Pretender integrar o aluno no mundo adulto pelo apelo constante às suas próprias experiências e à sua criatividade, é proporcionar a anarquia mental e física, é favorecer a indolência, é destruir a cultura e desautorizar o professor, é pretender arrancar do nada o que se traduzirá em resultado nulo, é contrariar o princípio clássico de que o engenho e a criatividade são fruto de um progressivo estudo, é, enfim, usar de sofisma e dolo com os professores e os alunos, já que os exames finais são exigentes das suas competências específicas, indiferentes aos princípios pedagógicos tão amoravelmente descritos à partida.
O mal-estar da escola provém, sim, das deficientes condições em que geralmente nela se trabalha, no desconforto de salas e átrios pingando quando chove, sem aquecimento, sem bibliotecas nem laboratórios atraentes e funcionais que ajudem à formação dos nossos alunos.
Nesse mal-estar não tocam os programas facundos e falazes. É do outro, desse que impõe disciplina e rigor, que transmite e exige conhecimentos aos atribulados alunos, condenados a ultrapassar a precariedade das suas breves experiências, pela exigência de uma teorização cada vez mais lúcida e organizada.

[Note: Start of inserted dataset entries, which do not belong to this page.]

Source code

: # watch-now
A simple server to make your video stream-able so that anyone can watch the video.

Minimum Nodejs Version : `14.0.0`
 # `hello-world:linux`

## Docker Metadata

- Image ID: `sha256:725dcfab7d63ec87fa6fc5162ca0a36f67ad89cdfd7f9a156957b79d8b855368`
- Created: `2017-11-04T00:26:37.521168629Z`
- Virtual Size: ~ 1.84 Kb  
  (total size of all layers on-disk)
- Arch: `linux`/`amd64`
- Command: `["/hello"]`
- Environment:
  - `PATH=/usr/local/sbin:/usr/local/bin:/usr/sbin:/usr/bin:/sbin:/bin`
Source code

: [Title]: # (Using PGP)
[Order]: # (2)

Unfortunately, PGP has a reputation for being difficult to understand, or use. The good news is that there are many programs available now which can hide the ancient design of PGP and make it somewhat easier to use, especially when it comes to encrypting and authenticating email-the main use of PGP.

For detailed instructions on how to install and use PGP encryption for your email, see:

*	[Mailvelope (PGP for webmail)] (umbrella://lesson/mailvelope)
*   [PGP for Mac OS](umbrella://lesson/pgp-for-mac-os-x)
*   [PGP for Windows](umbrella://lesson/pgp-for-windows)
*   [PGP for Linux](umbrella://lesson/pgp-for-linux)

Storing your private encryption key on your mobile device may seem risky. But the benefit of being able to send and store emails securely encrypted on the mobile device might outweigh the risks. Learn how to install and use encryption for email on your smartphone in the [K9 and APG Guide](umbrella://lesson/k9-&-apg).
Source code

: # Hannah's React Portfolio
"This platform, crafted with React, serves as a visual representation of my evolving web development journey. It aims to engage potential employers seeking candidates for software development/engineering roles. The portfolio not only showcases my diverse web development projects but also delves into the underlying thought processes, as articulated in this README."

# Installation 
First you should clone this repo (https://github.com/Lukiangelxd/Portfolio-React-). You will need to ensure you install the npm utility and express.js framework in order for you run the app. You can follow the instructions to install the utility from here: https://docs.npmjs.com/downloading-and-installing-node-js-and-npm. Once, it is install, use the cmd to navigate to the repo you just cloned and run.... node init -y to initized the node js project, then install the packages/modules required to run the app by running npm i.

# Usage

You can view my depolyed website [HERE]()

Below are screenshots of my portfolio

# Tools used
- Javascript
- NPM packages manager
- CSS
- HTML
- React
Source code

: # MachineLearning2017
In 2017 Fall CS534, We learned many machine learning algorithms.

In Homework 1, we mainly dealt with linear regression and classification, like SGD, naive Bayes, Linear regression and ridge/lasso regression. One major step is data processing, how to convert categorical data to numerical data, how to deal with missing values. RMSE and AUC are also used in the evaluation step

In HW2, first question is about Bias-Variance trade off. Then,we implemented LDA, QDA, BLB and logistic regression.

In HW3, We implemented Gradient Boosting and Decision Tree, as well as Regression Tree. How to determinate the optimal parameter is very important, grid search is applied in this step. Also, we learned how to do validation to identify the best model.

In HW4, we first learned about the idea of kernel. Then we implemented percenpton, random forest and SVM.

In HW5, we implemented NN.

Esse mal-estar é que choca as sensibilidades dos programadores, com a adesão imediata dos alunos sem interesses nem brio.
Todo este alarido das pedagogias que põem em causa a função da escola e o papel do professor não passa, quanto a nós, de snobismo derrotista, criador de fantasmas, e no fundo hipócrita e mais perverso do que a imagem da escola e do professor tradicionais - dogmáticos, bloqueadores, fechados ao mundo - que elas criticam. Porque o “espaço de prazer” em que pretendem converter a escola, pela flexibilização dos saberes e dos contributos, falseia a realidade do mundo competitivo e cruel que espera o jovem à saída da escola, o qual lhe exige a competência que à partida lhe retirou.
Sem negarmos o valor duma interacção equilibrada entre a escola, a família e o meio, parece-nos utopia pretender uma identificação desses espaços em que se movem as crianças, uma uniformização absurda, que contrasta com o mundo compartimentado criado pelo homem.
Por esse motivo, consideramos o texto citado um atentado à dignidade da cultura e daqueles que para ela contribuíram através dos tempos, para além do seu efeito corrosivo sobre a formação dos nossos jovens, quase diríamos de tão grave consequência como a que é ocasionada pelos efeitos da droga, porque tão propícia, como esta, à puerilidade. (1990).”


Mas a maioria da massa estudantil, cada vez mais desmotivada e debilitada para o “espectro” dos exames, que há muito se eliminou das suas competências, dificilmente seria reconduzida a essas ancestralidades educativas.
Nem compreendo mesmo como o programa da Sic se atreveu a trazer à luz, tão atrevidamente, o tema sobre a necessidade dos exames!
Foi um risco deliberado. Cautela é coisa sempre indispensável. Tal como a canja.
Mas o risco maior, quanto a mim, é ainda o de poder vir a ser apodada de fascista.